I received a call from a lawyer – or one who hinted that he was such – claiming that he was calling to collect a debt I owed an apartment complex from 2005 in Milwaukee, WI. The actual facts are these: I moved in there and attempted to place my bicycle in the storage unit which was assigned to my apartment, judging by the number painted thereupon. I found it full of boxes and padlocked, so I went to the office and expressed my frustration. “Oh,” said the female therein, cheerily, “Just pick an empty unit and put your padlock on it.” This I did, and four months later when fate decreed a move to another state, I removed my bike and the lock, cleaned my place, had movers pack everything up and left after having given required notice and so forth.

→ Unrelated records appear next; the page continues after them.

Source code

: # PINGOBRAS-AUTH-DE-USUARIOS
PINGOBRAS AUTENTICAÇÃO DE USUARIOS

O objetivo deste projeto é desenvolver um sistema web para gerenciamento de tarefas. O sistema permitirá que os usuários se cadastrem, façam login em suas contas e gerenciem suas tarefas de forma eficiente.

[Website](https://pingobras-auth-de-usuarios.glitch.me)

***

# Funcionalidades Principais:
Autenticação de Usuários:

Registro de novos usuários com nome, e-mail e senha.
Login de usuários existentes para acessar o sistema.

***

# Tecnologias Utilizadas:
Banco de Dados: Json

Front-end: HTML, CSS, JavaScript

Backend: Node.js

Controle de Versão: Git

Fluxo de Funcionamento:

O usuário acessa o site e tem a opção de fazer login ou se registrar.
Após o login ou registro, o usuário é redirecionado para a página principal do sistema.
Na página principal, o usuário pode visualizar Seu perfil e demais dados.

Two months later I received a bill for $660 for the labor involved for the apartment people (apparently they hired major league baseball players to do this, and paid them the wages to which they were accustomed) to clean out “my” storage area. I wrote and explained the above scenario and apparently they laid low and waited to sell my ‘debt’ to a collection agency, which calls itself a ‘law office’. Said agency seems to have been about a step behind me as I moved hither and yon, and did not reach me until this week, four years later. When I explained the scenario, the person at the other end of the call sniffed, “Did you get it in writing?” Which, of course, I did not; who other than another brazen thief would have thought to ask the clueless (or collusive) person who breezily suggested using a different space to please write that down.

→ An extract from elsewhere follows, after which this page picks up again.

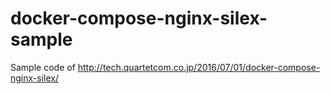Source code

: # docker-compose-nginx-silex-sample

Sample code of http://tech.quartetcom.co.jp/2016/07/01/docker-compose-nginx-silex/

I pay my debts on time – even when I don’t like them, such as the charges for leaving a lease early and so on; and it enrages me when someone tells me I didn’t. These people are opportunists and thieves and I was not long in my apartment before I got the clear idea that no one escaped the place without being dunned for something – it was one reason I used packers and movers to ensure my zeal did not flag while even a fragment of my belongs remained. It was clear that this debt collector would not go away until I paid and that even if I went to court in a now distant state, I would lose without any proof of my story, so I reverted to my most childish mode. I got the cheque – or money order - from the post office, then – and this took a great deal of time, science and effort - I carefully coated the entire perimeter of the order with human feces: to wit, my own. I then sprayed the whole with Deer-Off, and if you haven’t smelled that fine but foul-smelling product, you have not extended your olfactory experience anywhere near its outer boundary, believe me. Then I sent it off.

In this era of populist outage, it is my humble hope that scavengers such as these bill collectors who have no interest in the legitimacy of the claims they pursue, and tenants who are pretty defenseless against dishonest and avaricious tactics of unscrupulous housing complexes, let alone the sheer ineptitude of the best and brightest which taxpayers pay such handsome bonuses to retain, that the pissed off victims of job loss, and other disappointments will finally turn their guns to more appropriate targets than old folks homes, classrooms and the like. It is idle to deplore these shooting rampages; as Stokely Carmichael said accurately, “Violence is as American as cherry pie.” Moreso, I’d think. One would not give every American a car and expect that no one would drive; similarly why would anyone expect everyone to own a gun and not use it? But just as we try to channel driving into certain areas, and use it usefully, why on earth aren’t shooting rampages similarly channeled? Why is a single member of the Enron or Citibank or AIG upper management left alive, while students and charity workers and McDonald’s customers are being mowed down regularly? Priorities, people! Let’s introduce a little regulation into these mass killings. The Earth will be a better place – at least this corner of it – and the shooters, one would think, can die a great deal more happily in the knowledge that they have in fact cured the ill that so disturbed them.

Hey, if there is anyone feeling really pissed off in the Milwaukee area, I have an address for you!